EZH2 inhibition activates dsRNA-interferon axis stress and promotes response to PD-1 checkpoint blockade in NSCLC

Lung cancer is the leading cause of cancer death and immunotherapy had been approved be a useful approach for NSCLC therapy. However, only part of the patients responds to checkpoint inhibitors. The EZH2, as a histone modification regulator, is overexpressed in NSCLC and negatively regulates the interferon-stimulated genes. Here, we demonstrate that EZH2 inhibition increases the double-strand RNA (dsRNA) level and then triggers the IFN pathway stress which is dependent on the pattern recognition receptors (TLR3, MDA5).
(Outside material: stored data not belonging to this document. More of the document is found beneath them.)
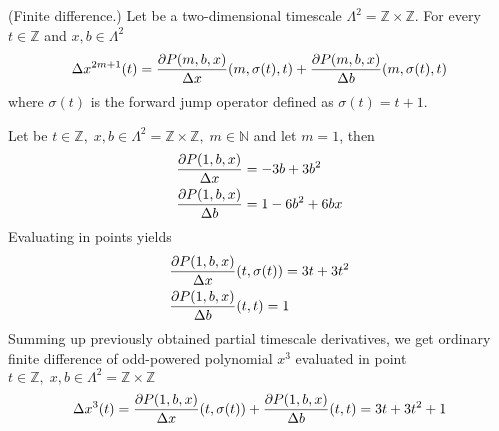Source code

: \begin{cor}
    \label{finite_difference_case}
    (Finite difference.)
    Let be a two-dimensional timescale
    $\Lambda^2 = \mathbb{Z} \times \mathbb{Z}$.
    For every $t\in\mathbb{Z}$ and $x,b\in \Lambda^2$
    \begin{align*}
        \Delta x^{2m+1} (t)
        = \frac{\partial P ( m, b, x )}{\Delta x} (m, \sigma(t), t)
        + \frac{\partial P ( m, b, x )}{\Delta b}(m, \sigma(t), t)
    \end{align*}
    where $\sigma(t)$ is the forward jump operator defined as $\sigma(t) = t+1$.
\end{cor}
\begin{examp}
    \label{time_scale_z_example_1}
    Let be $t \in \mathbb{Z}, \; x,b \in \Lambda^2 = \mathbb{Z} \times \mathbb{Z}, \; m\in\mathbb{N}$ and let $m=1$, then
    \begin{align*}
        &\frac{\partial P ( 1, b, x )}{\Delta x}                = -3 b + 3 b^2 \\
        &\frac{\partial P ( 1, b, x )}{\Delta b}                = 1 - 6 b^2 + 6 b x
    \end{align*}
    Evaluating in points yields
    \begin{align*}
        &\frac{\partial P ( 1, b, x )}{\Delta x} (t, \sigma(t)) = 3 t + 3 t^2 \\
        &\frac{\partial P ( 1, b, x )}{\Delta b}(t,t)           = 1
    \end{align*}
    Summing up previously obtained partial timescale derivatives, we get ordinary finite difference of odd-powered polynomial
    $x^{3}$ evaluated in point $ t\in\mathbb{Z}, \; x,b\in\Lambda^2 = \mathbb{Z} \times \mathbb{Z}$
    \begin{align*}
        \Delta x^{3}(t)
        = \frac{\partial P ( 1, b, x )}{\Delta x} (t, \sigma(t))
        + \frac{\partial P ( 1, b, x )}{\Delta b}(t,t)
        = 3 t + 3 t^2 + 1
    \end{align*}
\end{examp}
The antigen presentation genes and PDL1 were also upregulated by inhibition of EZH2. Furthermore, in the immunocompetent LLC tumor model, the inhibition of EZH2 causes tumor regression and enhances the CD8(+)T cell infiltration. The EZH2 depletion triggers significant responses of the LLC mouse model to anti-PD1 therapy. This study identifies that inhibition of EZH2 promotes the dsRNA interferon driven antitumor immunity and enhances the anti-PD1 antitumor efficacy in NSCLC. These data suggest that EZH2 inhibition combined with anti-PD1/PDL1 is a promising lung cancer treatment strategy.